[Dataset excerpts]
◇ ◇ ◇ ◇
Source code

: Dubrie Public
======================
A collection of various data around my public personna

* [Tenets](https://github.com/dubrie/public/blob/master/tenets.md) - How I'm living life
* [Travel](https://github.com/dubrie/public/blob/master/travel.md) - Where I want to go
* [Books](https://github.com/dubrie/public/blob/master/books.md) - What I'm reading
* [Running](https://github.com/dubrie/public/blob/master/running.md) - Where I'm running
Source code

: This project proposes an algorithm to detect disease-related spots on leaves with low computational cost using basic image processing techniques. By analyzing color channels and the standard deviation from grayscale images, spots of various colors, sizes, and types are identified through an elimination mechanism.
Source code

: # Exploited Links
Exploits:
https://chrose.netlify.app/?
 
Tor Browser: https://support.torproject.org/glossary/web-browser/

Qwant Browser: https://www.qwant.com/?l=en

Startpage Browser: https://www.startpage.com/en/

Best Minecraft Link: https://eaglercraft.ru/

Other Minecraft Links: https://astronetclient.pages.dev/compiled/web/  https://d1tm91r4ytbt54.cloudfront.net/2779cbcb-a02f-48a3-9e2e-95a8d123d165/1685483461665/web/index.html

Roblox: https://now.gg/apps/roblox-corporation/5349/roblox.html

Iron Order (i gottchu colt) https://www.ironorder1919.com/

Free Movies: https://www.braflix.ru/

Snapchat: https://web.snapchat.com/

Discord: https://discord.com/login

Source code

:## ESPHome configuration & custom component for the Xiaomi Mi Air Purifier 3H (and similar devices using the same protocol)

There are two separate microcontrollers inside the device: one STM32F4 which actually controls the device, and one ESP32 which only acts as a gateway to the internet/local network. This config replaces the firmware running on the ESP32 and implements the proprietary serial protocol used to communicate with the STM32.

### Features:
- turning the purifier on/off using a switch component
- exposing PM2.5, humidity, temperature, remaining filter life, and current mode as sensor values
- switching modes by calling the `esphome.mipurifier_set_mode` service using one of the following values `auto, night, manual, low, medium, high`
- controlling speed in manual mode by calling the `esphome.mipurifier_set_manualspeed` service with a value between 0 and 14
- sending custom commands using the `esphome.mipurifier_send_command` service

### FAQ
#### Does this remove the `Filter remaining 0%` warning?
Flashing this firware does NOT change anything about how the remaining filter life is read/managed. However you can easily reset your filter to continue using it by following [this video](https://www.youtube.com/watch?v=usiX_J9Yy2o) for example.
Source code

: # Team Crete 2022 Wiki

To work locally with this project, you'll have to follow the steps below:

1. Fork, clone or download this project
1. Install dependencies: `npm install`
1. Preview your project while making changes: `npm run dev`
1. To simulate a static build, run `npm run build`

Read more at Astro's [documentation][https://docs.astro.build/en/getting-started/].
◇ ◇ ◇ ◇
- [Work request]
All of the data above needs to be set down again exactly. Include every line.

- [Reply]
Source code

: Dubrie Public
======================
A collection of various data around my public personna

* [Tenets](https://github.com/dubrie/public/blob/master/tenets.md) - How I'm living life
* [Travel](https://github.com/dubrie/public/blob/master/travel.md) - Where I want to go
* [Books](https://github.com/dubrie/public/blob/master/books.md) - What I'm reading
* [Running](https://github.com/dubrie/public/blob/master/running.md) - Where I'm running
Source code

: This project proposes an algorithm to detect disease-related spots on leaves with low computational cost using basic image processing techniques. By analyzing color channels and the standard deviation from grayscale images, spots of various colors, sizes, and types are identified through an elimination mechanism.
Source code

: # Exploited Links
Exploits:
https://chrose.netlify.app/?
 
Tor Browser: https://support.torproject.org/glossary/web-browser/

Qwant Browser: https://www.qwant.com/?l=en

Startpage Browser: https://www.startpage.com/en/

Best Minecraft Link: https://eaglercraft.ru/

Other Minecraft Links: https://astronetclient.pages.dev/compiled/web/  https://d1tm91r4ytbt54.cloudfront.net/2779cbcb-a02f-48a3-9e2e-95a8d123d165/1685483461665/web/index.html

Roblox: https://now.gg/apps/roblox-corporation/5349/roblox.html

Iron Order (i gottchu colt) https://www.ironorder1919.com/

Free Movies: https://www.braflix.ru/

Snapchat: https://web.snapchat.com/

Discord: https://discord.com/login

Source code

:## ESPHome configuration & custom component for the Xiaomi Mi Air Purifier 3H (and similar devices using the same protocol)

There are two separate microcontrollers inside the device: one STM32F4 which actually controls the device, and one ESP32 which only acts as a gateway to the internet/local network. This config replaces the firmware running on the ESP32 and implements the proprietary serial protocol used to communicate with the STM32.

### Features:
- turning the purifier on/off using a switch component
- exposing PM2.5, humidity, temperature, remaining filter life, and current mode as sensor values
- switching modes by calling the `esphome.mipurifier_set_mode` service using one of the following values `auto, night, manual, low, medium, high`
- controlling speed in manual mode by calling the `esphome.mipurifier_set_manualspeed` service with a value between 0 and 14
- sending custom commands using the `esphome.mipurifier_send_command` service

### FAQ
#### Does this remove the `Filter remaining 0%` warning?
Flashing this firware does NOT change anything about how the remaining filter life is read/managed. However you can easily reset your filter to continue using it by following [this video](https://www.youtube.com/watch?v=usiX_J9Yy2o) for example.
Source code

: # Team Crete 2022 Wiki

To work locally with this project, you'll have to follow the steps below:

1. Fork, clone or download this project
1. Install dependencies: `npm install`
1. Preview your project while making changes: `npm run dev`
1. To simulate a static build, run `npm run build`

Read more at Astro's [documentation][https://docs.astro.build/en/getting-started/].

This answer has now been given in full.